December 10, 2010

NEWSFLASH! ANARCHISTS BADLY ORGANIZED:

The State of Statelessness : a review of Under Three Flags: Anarchism and the Anti-Colonial Imagination by Benedict Anderson and The Art of Not Being Governed: An Anarchist History of Upland Southeast Asia by James C. Scott (Henry Farrell, Jan/Feb 2011, American Interest)

While anarchism still inspires political action, anarchists do rather little to organize that action into a larger program for change. Like other activists, they have taken advantage of the Internet to organize protests, but the Internet is no substitute for a directed organization. It can create solidarities and facilitate simple forms of collective action, such as raising money or turning up in the same place for a protest. But it cannot easily sustain complex activities that require long-term commitments. Here, in particular, the Internet actually accentuates some of anarchism’s inherent weaknesses.

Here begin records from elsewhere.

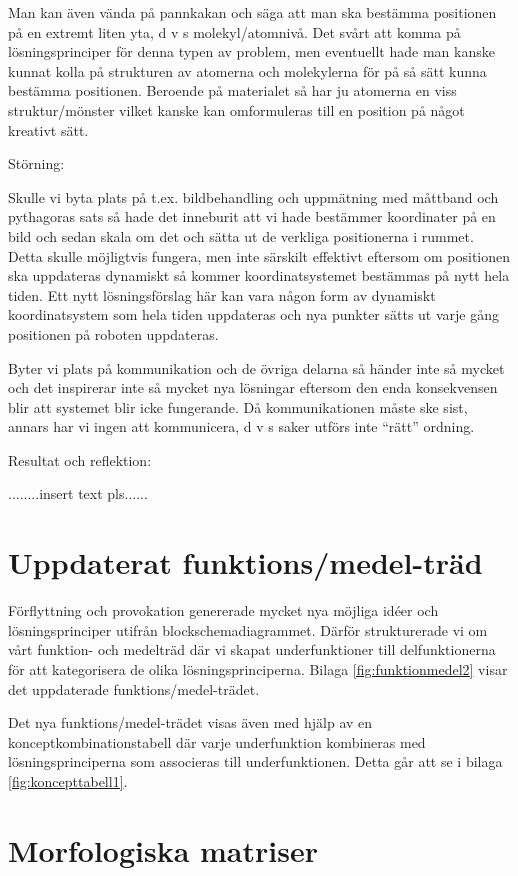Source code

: \documentclass[11pt, a4paper]{report}
\begin{document}
Man kan även vända på pannkakan och säga att man ska bestämma positionen på en extremt liten yta, d v s molekyl/atomnivå. Det svårt att komma på lösningsprinciper för denna typen av problem, men eventuellt hade man kanske kunnat kolla på strukturen av atomerna och molekylerna för på så sätt kunna bestämma positionen. Beroende på materialet så har ju atomerna en viss struktur/mönster vilket kanske kan omformuleras till en position på något kreativt sätt.


Störning:

Skulle vi byta plats på t.ex. bildbehandling och uppmätning med måttband och pythagoras sats så hade det inneburit att vi hade bestämmer koordinater på en bild och sedan skala om det och sätta ut de verkliga positionerna i rummet. Detta skulle möjligtvis fungera, men inte särskilt effektivt eftersom om positionen ska uppdateras dynamiskt så kommer koordinatsystemet bestämmas på nytt hela tiden. Ett nytt lösningsförslag här kan vara någon form av dynamiskt koordinatsystem som hela tiden uppdateras och nya punkter sätts ut varje gång positionen på roboten uppdateras.

Byter vi plats på kommunikation och de övriga delarna så händer inte så mycket och det inspirerar inte så mycket nya lösningar eftersom den enda konsekvensen blir att systemet blir icke fungerande. Då kommunikationen måste ske sist, annars har vi ingen att kommunicera, d v s saker utförs inte “rätt” ordning.

Resultat och reflektion:


........insert text pls......


\section{Uppdaterat funktions/medel-träd}

Förflyttning och provokation genererade mycket nya möjliga idéer och lösningsprinciper utifrån blockschemadiagrammet. Därför strukturerade vi om vårt funktion- och medelträd där vi skapat underfunktioner till delfunktionerna för att kategorisera de olika lösningsprinciperna. Bilaga \ref{fig:funktionmedel2} visar det uppdaterade funktions/medel-trädet.

Det nya funktions/medel-trädet visas även med hjälp av en konceptkombinationstabell där varje underfunktion kombineras med lösningsprinciperna som associeras till underfunktionen. Detta går att se i bilaga \ref{fig:koncepttabell1}.


\section{Morfologiska matriser}
\end{document}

Unlike its great competitor, Marxism, anarchism was never associated with a coherent program of political change. While there were influential anarchist theorists, such as Mikhail Bakunin and Peter Kropotkin, they tended to be non-systematic thinkers and to have highly romantic theories of politics. In some instances, this romanticism slipped into an indiscriminate enthusiasm for the emancipatory power of violence, a notion famously taken up by Georges Sorel. Most strains of modern anarchism do not emphasize violence, but they still do not provide a coherent strategy to provoke the radical changes that they would like to see. Noam Chomsky represents a broader pattern: While he is extremely specific in his criticisms of the “world system” that the Western industrialized powers have created, he has little to say about how best to replace it, let alone what to replace it with.1

Understanding anarchism today requires a better understanding of its past. Just such an understanding is provided in Benedict Anderson’s Under Three Flags and James C. Scott’s The Art of Not Being Governed. Both authors are academic sympathizers of sorts, but neither aims specifically to revive anarchism as a political force (although Anderson is a little more hopeful than Scott about its future possibilities). Rather, they tease out the historical role of anarchism before the onset of late modernity by taking two very different routes. Anderson’s anarchism lies in the 19th-century social milieu that gave birth to Angiolillo’s assassination of the Spanish Prime Minister and helped sustain a variety of nationalist insurrections. It is a crucial moment in the historical development of the modern state, when subversive newspapers, letters and novels helped build and sustain collective indignation at the viciousness of the colonial powers’ behavior abroad and their repressive regimes at home. Scott’s anarchism is more profound, but also far more difficult to recreate: It alights in the space of possibilities that surrounded nascent states before they were fully assured in their power.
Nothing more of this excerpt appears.